By David Lewellen
After Emmy Myers got out of being trafficked, her mother asked her to come to a meeting about trafficking. “What does a victim look like?” the facilitator, an FBI agent, asked the audience. Emmy could tell that people weren’t thinking of someone like her – white, middle-class, and lured in gradually.
From that evening came her current work as the founder and leader of Lacey’s Hope Project, a Wisconsin foundation dedicated to education and raising awareness of trafficking. She has spoken to thousands of people, including law enforcement officers, and her group has put up billboards around Milwaukee and produced radio and television PSAs.
Emmy’s story began when she was a legal adult. At 18, she moved out of her parents’ house to another state with her boyfriend. He trafficked her, but she didn’t realize at the time that she was being exploited. It happened to her again through a later relationship, and that stint lasted longer before a compassionate female FBI agent helped her get out.

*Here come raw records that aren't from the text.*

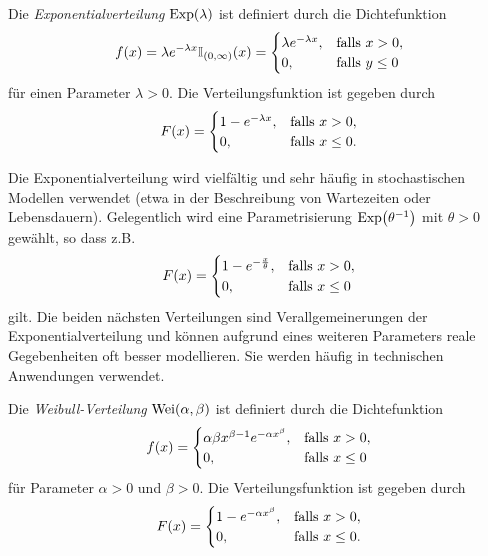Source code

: \documentclass{lecture}
\begin{document}
    \begin{definition}
        Die \emph{Exponentialverteilung} \(\Exp\parentheses*{\lambda}\) ist definiert durch die Dichtefunktion
        \[
            f\parentheses*{x} = \lambda e^{-\lambda x}\mathbb{I}_{\parentheses*{0, \infty}}\parentheses*{x} = \begin{cases}
                \lambda e^{-\lambda x}, & \text{falls }x > 0,\\
                0, & \text{falls }y \le 0
            \end{cases}
        \]
        für einen Parameter \(\lambda > 0\).
        Die Verteilungsfunktion ist gegeben durch
        \[
            F\parentheses*{x} = \begin{cases}
                1 - e^{-\lambda x}, & \text{falls }x > 0,\\
                0, & \text{falls }x \le 0.
            \end{cases}
        \]
    \end{definition}

    Die Exponentialverteilung wird vielfältig und sehr häufig in stochastischen Modellen verwendet (etwa in der Beschreibung von Wartezeiten oder Lebensdauern).
    Gelegentlich wird eine Parametrisierung \(\Exp\parentheses*{\theta^{-1}}\) mit \(\theta > 0\) gewählt, so dass z.B.
    \[
        F\parentheses*{x} = \begin{cases}
            1 - e^{-\frac{x}{\theta}}, & \text{falls }x > 0,\\
            0, & \text{falls }x \le 0
        \end{cases}
    \]
    gilt.
    Die beiden nächsten Verteilungen sind Verallgemeinerungen der Exponentialverteilung und können aufgrund eines weiteren Parameters reale Gegebenheiten oft besser modellieren.
    Sie werden häufig in technischen Anwendungen verwendet.

    \begin{definition}
        Die \emph{Weibull-Verteilung} \(\Wei\parentheses*{\alpha, \beta}\) ist definiert durch die Dichtefunktion
        \[
            f\parentheses*{x} = \begin{cases}
                \alpha\beta x^{\beta - 1}e^{-\alpha x^\beta}, & \text{falls }x > 0,\\
                0, & \text{falls }x \le 0
            \end{cases}
        \]
        für Parameter \(\alpha > 0\) und \(\beta > 0\).
        Die Verteilungsfunktion ist gegeben durch
        \[
            F\parentheses*{x} = \begin{cases}
                1 - e^{-\alpha x^\beta}, & \text{falls }x > 0,\\
                0, & \text{falls }x \le 0.
            \end{cases}
        \]
    \end{definition}
\end{document}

Several times during those years, Emmy received healthcare. Once, she went to the emergency room after she was branded on the back of her upper thigh. “I told them I backed into a hot pipe when I was remodeling,” she said. “And nothing about that story made sense. They could have asked questions.”
Later, her abuser was hospitalized, and she went with him, “but no one asked, ‘what’s this 50-something man doing with this 20-something girl?’ ”
Emmy Myers, trafficking survivor
And even if there’s no suspicious-looking older man in sight, a patient might still be a trafficking victim. Sometimes, Emmy said, a healthy woman who is also under the trafficker’s control will accompany a patient to the healthcare facility, to make sure that the victim does not say anything “out of pocket,” or contrary to the trafficker’s wishes.
What would have made a difference, for Emmy or for others? “It takes time,” she said. “You need conversations; you need relationships.” In having those conversations, healthcare workers should try to help a victim realize that he or she is, in fact, being victimized, but “basic needs come first. Maybe start with, ‘Are you hungry? Are you cold? Do you need a sweater?’” But if a healthcare professional is offering shelter, “what happens after the first night? What’s the long-term game plan?”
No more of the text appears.